== WHAT TO DO ==
In the records that follow, show each line where the word "Jodd" is present.

(Source texts of formatted documents)

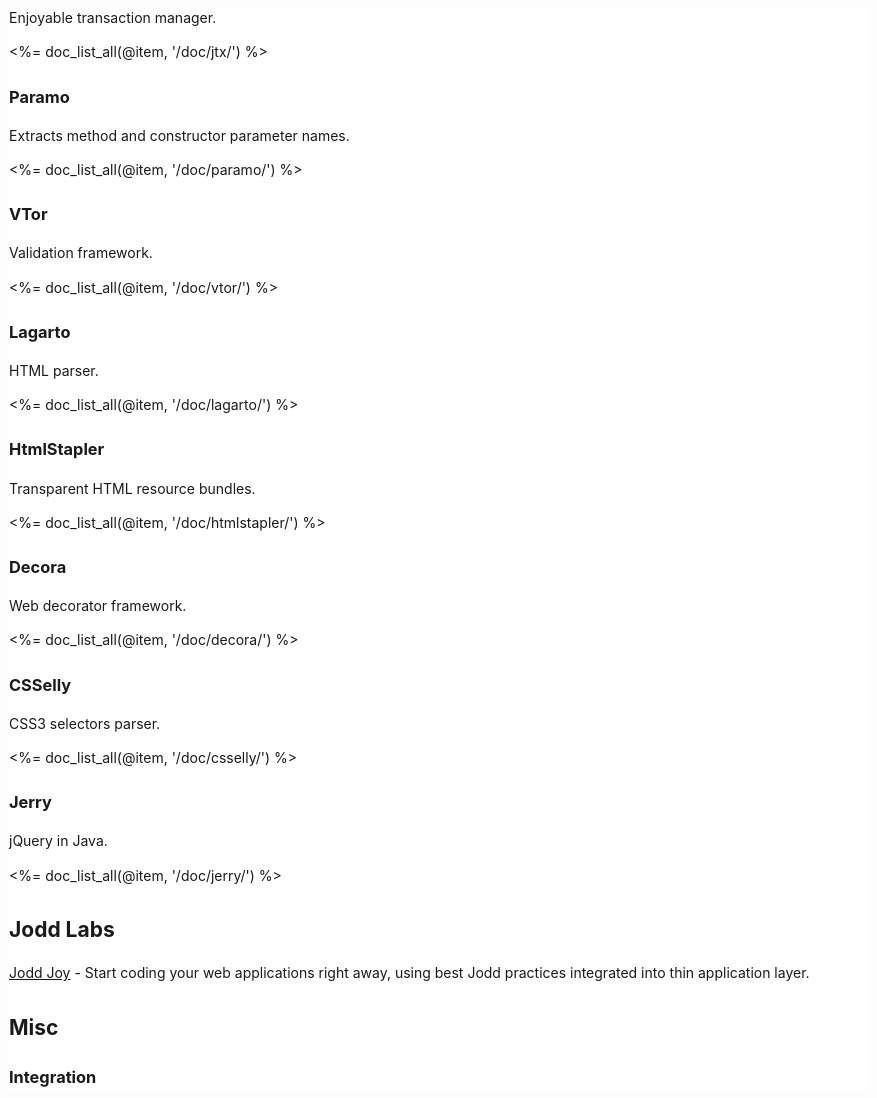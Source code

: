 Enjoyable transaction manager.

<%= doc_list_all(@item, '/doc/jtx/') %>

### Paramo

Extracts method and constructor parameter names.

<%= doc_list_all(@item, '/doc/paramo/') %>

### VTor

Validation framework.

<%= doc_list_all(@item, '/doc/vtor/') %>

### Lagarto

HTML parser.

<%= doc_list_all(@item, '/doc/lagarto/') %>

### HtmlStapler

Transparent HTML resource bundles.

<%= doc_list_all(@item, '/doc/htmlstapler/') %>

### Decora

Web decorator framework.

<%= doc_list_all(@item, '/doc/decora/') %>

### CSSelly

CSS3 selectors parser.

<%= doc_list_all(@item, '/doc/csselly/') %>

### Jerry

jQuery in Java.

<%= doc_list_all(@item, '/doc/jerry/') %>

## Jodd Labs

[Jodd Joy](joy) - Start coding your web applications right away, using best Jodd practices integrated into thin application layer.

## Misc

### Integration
...
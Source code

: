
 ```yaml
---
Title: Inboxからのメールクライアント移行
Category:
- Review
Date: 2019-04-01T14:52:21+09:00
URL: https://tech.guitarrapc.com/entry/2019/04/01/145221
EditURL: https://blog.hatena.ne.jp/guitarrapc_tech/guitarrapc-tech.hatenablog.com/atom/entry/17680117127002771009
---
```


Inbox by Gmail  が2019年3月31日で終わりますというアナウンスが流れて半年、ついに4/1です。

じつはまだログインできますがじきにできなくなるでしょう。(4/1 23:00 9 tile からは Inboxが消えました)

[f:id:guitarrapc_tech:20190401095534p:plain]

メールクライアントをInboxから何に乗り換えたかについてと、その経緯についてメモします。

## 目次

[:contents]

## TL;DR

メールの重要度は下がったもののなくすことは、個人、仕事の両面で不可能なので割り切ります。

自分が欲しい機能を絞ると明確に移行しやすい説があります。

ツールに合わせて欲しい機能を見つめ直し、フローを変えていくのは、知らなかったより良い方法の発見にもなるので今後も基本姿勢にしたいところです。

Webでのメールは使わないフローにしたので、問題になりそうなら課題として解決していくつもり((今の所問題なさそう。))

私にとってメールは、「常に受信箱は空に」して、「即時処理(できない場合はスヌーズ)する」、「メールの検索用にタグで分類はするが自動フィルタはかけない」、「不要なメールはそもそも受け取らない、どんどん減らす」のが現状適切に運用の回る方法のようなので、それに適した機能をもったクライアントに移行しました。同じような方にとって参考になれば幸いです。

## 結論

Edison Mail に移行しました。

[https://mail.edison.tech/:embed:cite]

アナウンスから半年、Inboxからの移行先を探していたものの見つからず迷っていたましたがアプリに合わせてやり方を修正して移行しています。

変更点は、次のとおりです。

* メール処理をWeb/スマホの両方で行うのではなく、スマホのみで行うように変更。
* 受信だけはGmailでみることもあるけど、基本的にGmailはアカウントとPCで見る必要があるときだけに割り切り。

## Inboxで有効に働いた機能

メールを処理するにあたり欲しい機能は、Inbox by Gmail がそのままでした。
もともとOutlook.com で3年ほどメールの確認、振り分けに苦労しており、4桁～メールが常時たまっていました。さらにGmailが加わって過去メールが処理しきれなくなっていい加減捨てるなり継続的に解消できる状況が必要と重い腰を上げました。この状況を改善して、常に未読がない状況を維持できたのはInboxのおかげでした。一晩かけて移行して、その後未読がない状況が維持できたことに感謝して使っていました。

== RESULT OF THIS TASK ==
## Jodd Labs
[Jodd Joy](joy) - Start coding your web applications right away, using best Jodd practices integrated into thin application layer.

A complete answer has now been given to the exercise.